De acordo com Clarkson (1995), os movimentos ajudaram a incorporar aspectos tais como responsabilidade corporativa, responsabilidade social e ética. Os ditames da OCDE direcionaram os moldes de governança corporativa do mundo inteiro para a adoção da “boa governança corporativa”.

Boas práticas de governança e gestão recomendam a existência de clareza e cumprimento de regras, ou seja, verdadeiros contratos entre agentes, estabelecendo claramente quais os papéis que cada um exerce em torno dos objetivos comuns de acionistas, conselheiros e gestores. Essas regras são normalmente incluídas nos acordos de acionistas, estatutos, regimentos do conselho e da administração, nas normas e políticas funcionais desenvolvidas e aprovadas pelo conselho e operacionalizadas pela gestão (ALVARES; GIACOMETTI; GUSSO, 2008 p. 201 – grifo nosso).
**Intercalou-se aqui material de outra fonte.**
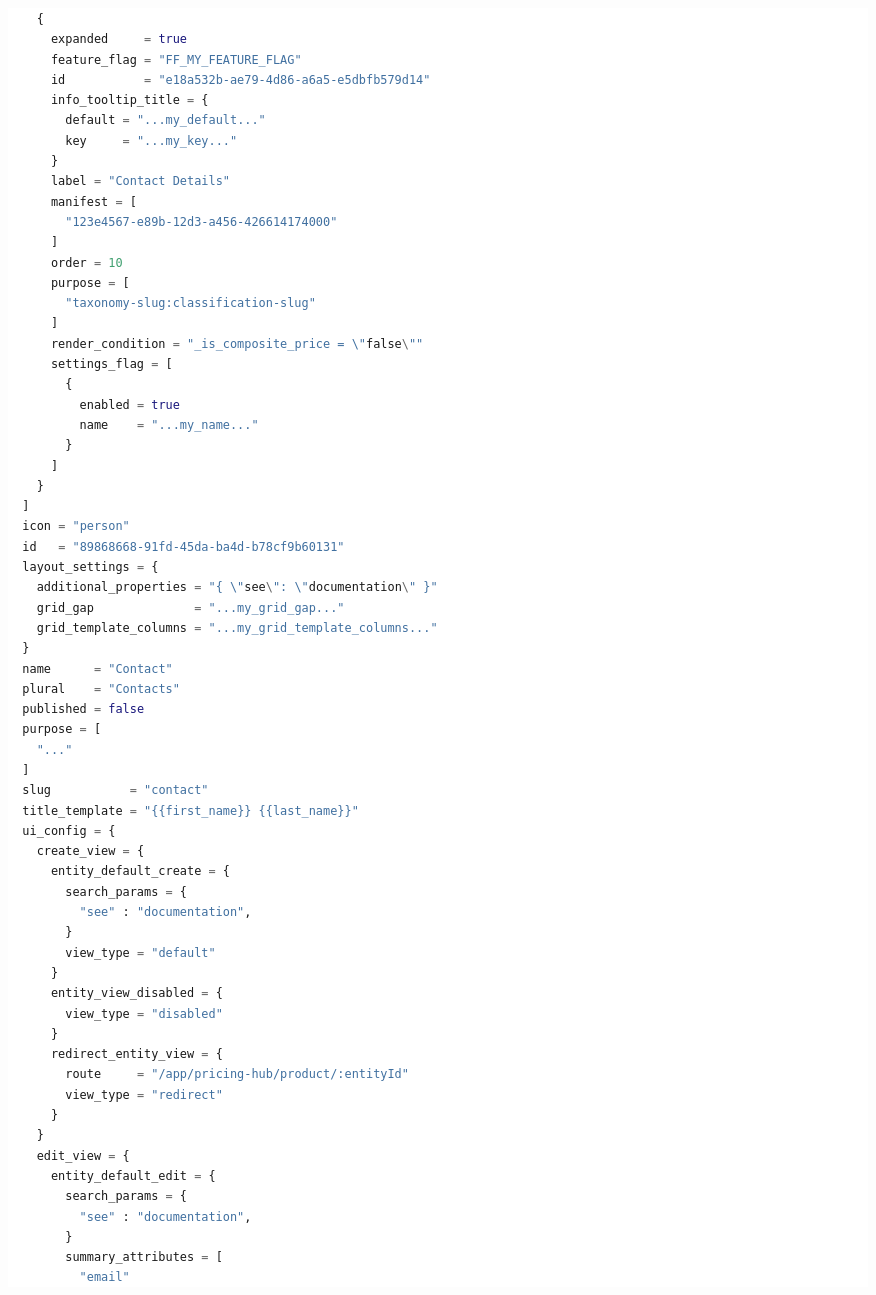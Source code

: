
 ```terraform
    {
      expanded     = true
      feature_flag = "FF_MY_FEATURE_FLAG"
      id           = "e18a532b-ae79-4d86-a6a5-e5dbfb579d14"
      info_tooltip_title = {
        default = "...my_default..."
        key     = "...my_key..."
      }
      label = "Contact Details"
      manifest = [
        "123e4567-e89b-12d3-a456-426614174000"
      ]
      order = 10
      purpose = [
        "taxonomy-slug:classification-slug"
      ]
      render_condition = "_is_composite_price = \"false\""
      settings_flag = [
        {
          enabled = true
          name    = "...my_name..."
        }
      ]
    }
  ]
  icon = "person"
  id   = "89868668-91fd-45da-ba4d-b78cf9b60131"
  layout_settings = {
    additional_properties = "{ \"see\": \"documentation\" }"
    grid_gap              = "...my_grid_gap..."
    grid_template_columns = "...my_grid_template_columns..."
  }
  name      = "Contact"
  plural    = "Contacts"
  published = false
  purpose = [
    "..."
  ]
  slug           = "contact"
  title_template = "{{first_name}} {{last_name}}"
  ui_config = {
    create_view = {
      entity_default_create = {
        search_params = {
          "see" : "documentation",
        }
        view_type = "default"
      }
      entity_view_disabled = {
        view_type = "disabled"
      }
      redirect_entity_view = {
        route     = "/app/pricing-hub/product/:entityId"
        view_type = "redirect"
      }
    }
    edit_view = {
      entity_default_edit = {
        search_params = {
          "see" : "documentation",
        }
        summary_attributes = [
          "email"
```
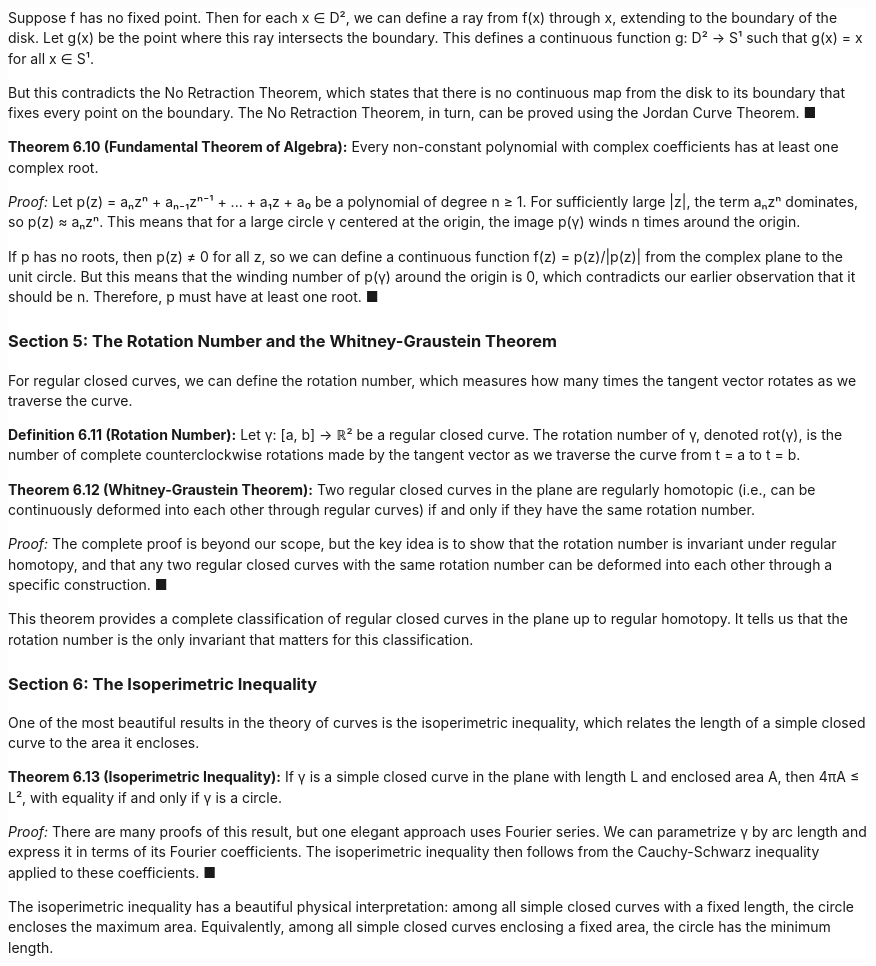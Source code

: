 Suppose f has no fixed point. Then for each x ∈ D², we can define a ray from f(x) through x, extending to the boundary of the disk. Let g(x) be the point where this ray intersects the boundary. This defines a continuous function g: D² → S¹ such that g(x) = x for all x ∈ S¹.

But this contradicts the No Retraction Theorem, which states that there is no continuous map from the disk to its boundary that fixes every point on the boundary. The No Retraction Theorem, in turn, can be proved using the Jordan Curve Theorem. ■

**Theorem 6.10 (Fundamental Theorem of Algebra):** Every non-constant polynomial with complex coefficients has at least one complex root.

*Proof:* Let p(z) = aₙzⁿ + aₙ₋₁zⁿ⁻¹ + ... + a₁z + a₀ be a polynomial of degree n ≥ 1. For sufficiently large |z|, the term aₙzⁿ dominates, so p(z) ≈ aₙzⁿ. This means that for a large circle γ centered at the origin, the image p(γ) winds n times around the origin.

If p has no roots, then p(z) ≠ 0 for all z, so we can define a continuous function f(z) = p(z)/|p(z)| from the complex plane to the unit circle. But this means that the winding number of p(γ) around the origin is 0, which contradicts our earlier observation that it should be n. Therefore, p must have at least one root. ■

### Section 5: The Rotation Number and the Whitney-Graustein Theorem

For regular closed curves, we can define the rotation number, which measures how many times the tangent vector rotates as we traverse the curve.

**Definition 6.11 (Rotation Number):** Let γ: [a, b] → ℝ² be a regular closed curve. The rotation number of γ, denoted rot(γ), is the number of complete counterclockwise rotations made by the tangent vector as we traverse the curve from t = a to t = b.

**Theorem 6.12 (Whitney-Graustein Theorem):** Two regular closed curves in the plane are regularly homotopic (i.e., can be continuously deformed into each other through regular curves) if and only if they have the same rotation number.

*Proof:* The complete proof is beyond our scope, but the key idea is to show that the rotation number is invariant under regular homotopy, and that any two regular closed curves with the same rotation number can be deformed into each other through a specific construction. ■

This theorem provides a complete classification of regular closed curves in the plane up to regular homotopy. It tells us that the rotation number is the only invariant that matters for this classification.

### Section 6: The Isoperimetric Inequality

One of the most beautiful results in the theory of curves is the isoperimetric inequality, which relates the length of a simple closed curve to the area it encloses.

**Theorem 6.13 (Isoperimetric Inequality):** If γ is a simple closed curve in the plane with length L and enclosed area A, then 4πA ≤ L², with equality if and only if γ is a circle.

*Proof:* There are many proofs of this result, but one elegant approach uses Fourier series. We can parametrize γ by arc length and express it in terms of its Fourier coefficients. The isoperimetric inequality then follows from the Cauchy-Schwarz inequality applied to these coefficients. ■

The isoperimetric inequality has a beautiful physical interpretation: among all simple closed curves with a fixed length, the circle encloses the maximum area. Equivalently, among all simple closed curves enclosing a fixed area, the circle has the minimum length.
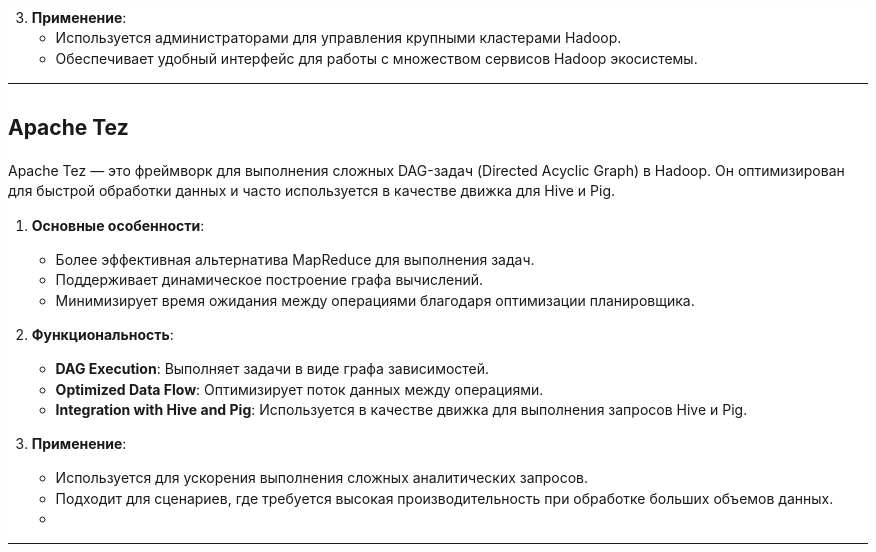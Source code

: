 3. **Применение**:
   - Используется администраторами для управления крупными кластерами Hadoop.
   - Обеспечивает удобный интерфейс для работы с множеством сервисов Hadoop экосистемы.

---

## Apache Tez <a id="apache-tez"></a>

Apache Tez — это фреймворк для выполнения сложных DAG-задач (Directed Acyclic Graph) в Hadoop. Он оптимизирован для быстрой обработки данных и часто используется в качестве движка для Hive и Pig.

1. **Основные особенности**:
   - Более эффективная альтернатива MapReduce для выполнения задач.
   - Поддерживает динамическое построение графа вычислений.
   - Минимизирует время ожидания между операциями благодаря оптимизации планировщика.

2. **Функциональность**:
   - **DAG Execution**: Выполняет задачи в виде графа зависимостей.
   - **Optimized Data Flow**: Оптимизирует поток данных между операциями.
   - **Integration with Hive and Pig**: Используется в качестве движка для выполнения запросов Hive и Pig.

3. **Применение**:
   - Используется для ускорения выполнения сложных аналитических запросов.
   - Подходит для сценариев, где требуется высокая производительность при обработке больших объемов данных.
   - 
---
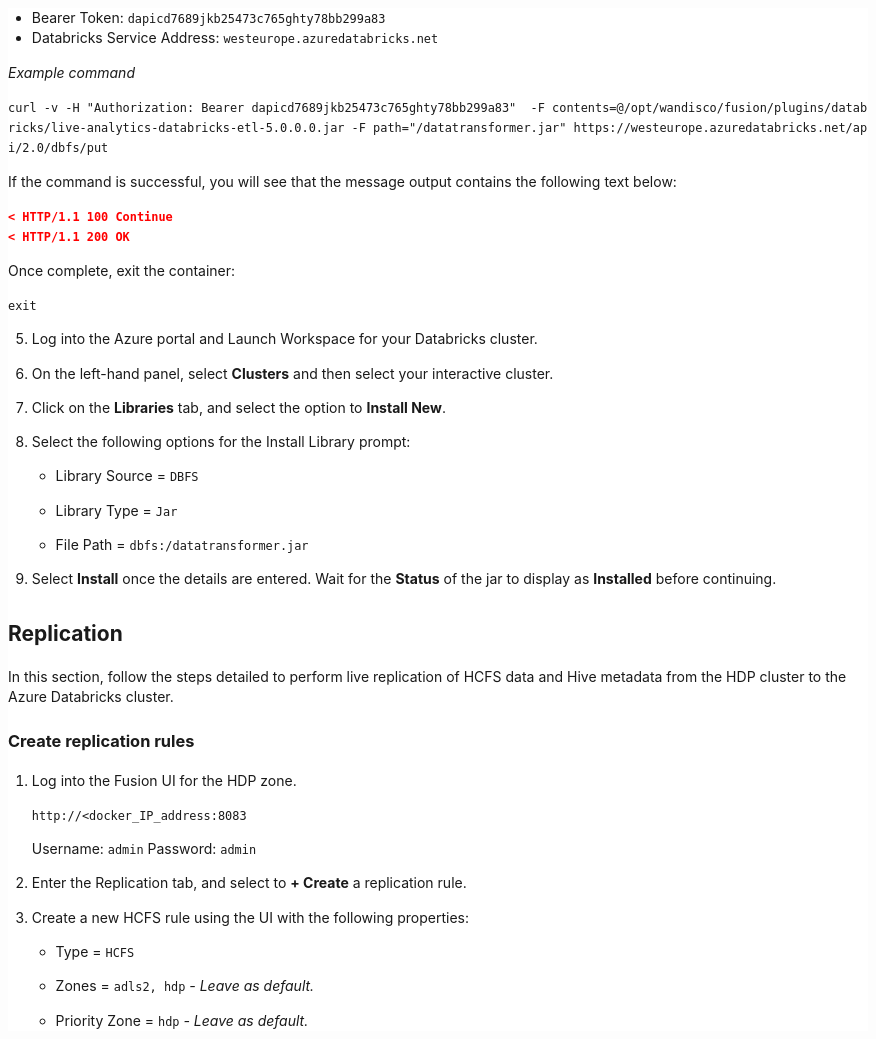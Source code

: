    * Bearer Token: `dapicd7689jkb25473c765ghty78bb299a83`
   * Databricks Service Address: `westeurope.azuredatabricks.net`

   _Example command_

   `curl -v -H "Authorization: Bearer dapicd7689jkb25473c765ghty78bb299a83"  -F contents=@/opt/wandisco/fusion/plugins/databricks/live-analytics-databricks-etl-5.0.0.0.jar -F path="/datatransformer.jar" https://westeurope.azuredatabricks.net/api/2.0/dbfs/put`

   If the command is successful, you will see that the message output contains the following text below:

   ```json
   < HTTP/1.1 100 Continue
   < HTTP/1.1 200 OK
   ```

   Once complete, exit the container:

   `exit`

5. Log into the Azure portal and Launch Workspace for your Databricks cluster.

6. On the left-hand panel, select **Clusters** and then select your interactive cluster.

7. Click on the **Libraries** tab, and select the option to **Install New**.

8. Select the following options for the Install Library prompt:

   * Library Source = `DBFS`

   * Library Type = `Jar`

   * File Path = `dbfs:/datatransformer.jar`

9. Select **Install** once the details are entered. Wait for the **Status** of the jar to display as **Installed** before continuing.

## Replication

In this section, follow the steps detailed to perform live replication of HCFS data and Hive metadata from the HDP cluster to the Azure Databricks cluster.

### Create replication rules

1. Log into the Fusion UI for the HDP zone.

   `http://<docker_IP_address:8083`

   Username: `admin`
   Password: `admin`

2. Enter the Replication tab, and select to **+ Create** a replication rule.

3. Create a new HCFS rule using the UI with the following properties:

   * Type = `HCFS`

   * Zones = `adls2, hdp` _- Leave as default._

   * Priority Zone = `hdp` _- Leave as default._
As boas práticas de governança, portanto, estão calcadas, fundamentalmente, em princípios a serem instituídos na firma, quais sejam:

• Equidade (fairness) – se refere ao senso de justiça e igualdade no tratamento dos stakeholders; mas principalmente acionistas minoritários e suas respectivas relações com a presença em assembléias, com o aumento da riqueza corporativa e com o resultado das operações;

• Transparência (disclosure) – tange à honestidade na prestação de informações, especialmente as de alta relevância que impactam os negócios e que envolvem riscos; • Prestação responsável de contas (accountabillity) – melhores práticas contábeis e de

auditoria;

• Conformidade no cumprimento de normas reguladoras (compliace) – seguimento das regulamentações expressas nos estatutos sociais, nos regimentos internos e nas instituições legais do país.

Segundo o IBGC (2009), a divulgação de informações pertinentes, abordando até mesmo aspectos negativos, mas desde que reflitam a real situação da empresa, resulta em clima de confiança tanto interna quanto externamente. Além disso, empresas que aplicam os princípios de governança tendem a possuir valores de mercado mais elevados, devido ao reconhecimento por parte de investidores, funcionários e credores.

Sob a influência dos ativismos, a governança solidifica sua égide na busca de garantir ordem sobre o agente oportunista. Em virtude da incerteza e da complexidade do ambiente corporativo, a GC busca “bloquear as práticas de gestão que contrariam o interesse dos acionistas” (ANDRADE; ROSSETTI, 2004, p. 146), ou, nas palavras do entrevistado 13: “A governança surgiu para regular a relação de agência”. O termo governança corporativa designa, neste sentido, uma forma de gestão mais confiável de empresas de capital aberto, por meio do desenvolvimento de mecanismos para maior transparência do processo decisório. A abordagem prática dada aos estudos da governança faz com que ela se embase em regulamentações institucionais para atuar como mecanismo mediador entre a direção executiva e o capital.

Em decorrência da customização dos modelos de governança, assim como das inovações e das adaptações necessárias para ajustar o modelo assumido ao contexto da empresa em que foi aplicado, conforme sugere a OCDE, diversos delineamentos de GC foram admitidos em diferentes empresas. Na visão de Shleifer e Vishny (1997), grande parte das diferenças dos sistemas de GC existentes provém das obrigações de natureza legal que os gestores possuem para com os financiadores e do modo como a justiça interpreta e executa essas obrigações. Bertucci, Bernardes e Brandão (2006, p. 186) expõem que “a governança é um construto e, portanto, não pode ser explicada por um único conceito, mas por intermédio de construções teóricas que envolvem vários campos do conhecimento”. Como resultado deste panorama, tem-se uma infinidade de concepções e definições sobre o que vem a ser a governança corporativa.